But the central service for those keys is only sharing the public key. Only the recipient can decrypt the message.
The only information it would give out is “this IP downloaded this public key”. Which can easily be covered up with multiple downloads from different IPs. You really only need to do this once per recipient too, once you have the public key you can just always keep a copy.
Shit, if your already using GnuPG, encrypt a file that’s got all your friends public keys. When you need to send a message, decrypt your file and grab the key you need.
It’s true that the public keys aren’t sensitive and nothing is compromised (in fact, it’s recommended) if the public key is available from, say, a key server.
But MITM is always a concern. Public-key encryption is supposed to mitigate that by ensuring that any third-party listening in in the middle can only get the ciphertext and cannot derive the plaintext of the communication.
But, if a jurisdiction legally forces a rule like the “we get to snoop on everything” one in this law, it changes things. They could, for instance, force key servers to to only give out keys that are generated/controlled by the EU agency so that they can MITM to their heart’s content. My guess at Aniki’s thought process is that if there’s a central distributor of keys, that can be legally strong-armed into bad things, but the people you’ve talked directly to are a different matter. “Web of trust” as it were.
I do think there are probably better ways to deal with that than what Aniki’s getting at, though. If you have Alice’s public key, you can verify signatures she generated, and you can be sure (hand-waves, rubber-hoses, caveat emptor, blah blah blah) that if you have a valid signature signing Bob’s public key with Alice’s private key, Alice vouches for that specific public key being authentically Bob’s public key.
Now, if you only ever get public keys from a small set of (compromiseable) central key servers, then the very first public key you get could be compromised and any other signature generated from the associated private key could be forged by an adversarial party (like the EU.) And theoretically the EU could generate a whole counterfeit web of signatures. So there’s benefit to having at least some of the public keys you trust come directly from the one who generated the key through a known-secure channel.
Before this law goes into effect, (maybe) we can trust at least some of the signatures in public key servers and use those as a basis for secure communication from which we can create a pool of known-uncompromised (qualifier, caveat, tin hats, etc) public keys, and based on those (maybe) detect forgeries and such.
(Mind you, I don’t know the details of this law or whatever. It might be that the law as written will require, say, GnuPG to introduce backdoors. Not that I think they should, no matter what the law says, but it might be that the EU isn’t really likely to engage in quite the lever of subterfuge that I’ve outlined above. It might be more of a blatant “fuck you, we’re the government and you’re going to comply” approach than a sneaky-sneaky trick-everybody-into-thinking-they’ve-got-security-they-don’t approach.)
nah i just think that lots of people are tired of hearing about it. since it’s an issue year-over-year, they’re just waiting until we’re getting tired about it. then they’ll sneak it in.
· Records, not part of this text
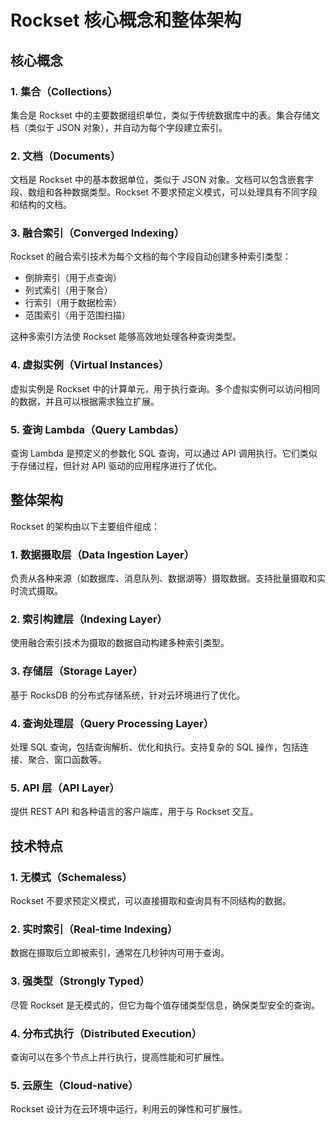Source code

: # Rockset 核心概念和整体架构

## 核心概念

### 1. 集合（Collections）

集合是 Rockset 中的主要数据组织单位，类似于传统数据库中的表。集合存储文档（类似于 JSON 对象），并自动为每个字段建立索引。

### 2. 文档（Documents）

文档是 Rockset 中的基本数据单位，类似于 JSON 对象。文档可以包含嵌套字段、数组和各种数据类型。Rockset 不要求预定义模式，可以处理具有不同字段和结构的文档。

### 3. 融合索引（Converged Indexing）

Rockset 的融合索引技术为每个文档的每个字段自动创建多种索引类型：

- 倒排索引（用于点查询）
- 列式索引（用于聚合）
- 行索引（用于数据检索）
- 范围索引（用于范围扫描）

这种多索引方法使 Rockset 能够高效地处理各种查询类型。

### 4. 虚拟实例（Virtual Instances）

虚拟实例是 Rockset 中的计算单元，用于执行查询。多个虚拟实例可以访问相同的数据，并且可以根据需求独立扩展。

### 5. 查询 Lambda（Query Lambdas）

查询 Lambda 是预定义的参数化 SQL 查询，可以通过 API 调用执行。它们类似于存储过程，但针对 API 驱动的应用程序进行了优化。

## 整体架构

Rockset 的架构由以下主要组件组成：

### 1. 数据摄取层（Data Ingestion Layer）

负责从各种来源（如数据库、消息队列、数据湖等）摄取数据。支持批量摄取和实时流式摄取。

### 2. 索引构建层（Indexing Layer）

使用融合索引技术为摄取的数据自动构建多种索引类型。

### 3. 存储层（Storage Layer）

基于 RocksDB 的分布式存储系统，针对云环境进行了优化。

### 4. 查询处理层（Query Processing Layer）

处理 SQL 查询，包括查询解析、优化和执行。支持复杂的 SQL 操作，包括连接、聚合、窗口函数等。

### 5. API 层（API Layer）

提供 REST API 和各种语言的客户端库，用于与 Rockset 交互。

## 技术特点

### 1. 无模式（Schemaless）

Rockset 不要求预定义模式，可以直接摄取和查询具有不同结构的数据。

### 2. 实时索引（Real-time Indexing）

数据在摄取后立即被索引，通常在几秒钟内可用于查询。

### 3. 强类型（Strongly Typed）

尽管 Rockset 是无模式的，但它为每个值存储类型信息，确保类型安全的查询。

### 4. 分布式执行（Distributed Execution）

查询可以在多个节点上并行执行，提高性能和可扩展性。

### 5. 云原生（Cloud-native）

Rockset 设计为在云环境中运行，利用云的弹性和可扩展性。
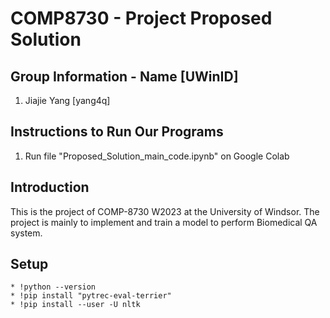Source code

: # COMP8730 - Project Proposed Solution
## Group Information - Name [UWinID]
1. Jiajie Yang [yang4q]

## Instructions to Run Our Programs
1. Run file "Proposed_Solution_main_code.ipynb" on Google Colab


## Introduction
This is the project of COMP-8730 W2023 at the University of Windsor. The project is mainly to implement and train a model to perform Biomedical QA system.

## Setup
    * !python --version
    * !pip install "pytrec-eval-terrier"
    * !pip install --user -U nltk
https://fightchatcontrol.eu/
Jesus. I’m not in the EU, but how is this the first I’m hearing about this?
Time to go back to email and GnuPG.
yeah i keep thinking, we’re not getting around the law. we have to get around an effective implementation though by using 3rd party platforms, i.e. ones that don’t conform to legal pressure. i keep thinking we need to inform people¹ about ways of secure communication in the absence of big-platform support. i.e. how do we send encrypted messages outside of facebook. we need matrix chat with end-to-end encryption that actually works, does not rely on a central “identity confirmation” service but works end-to-end. So instead of saying “i want to connect to bob@server2.net” and looking up the bob@server2.net public key somewhere, you should ideally get the bob@server2.net public key directly from the other user, if you have the chance to meet them irl. it’s the only way to actually secure end-to-end communication.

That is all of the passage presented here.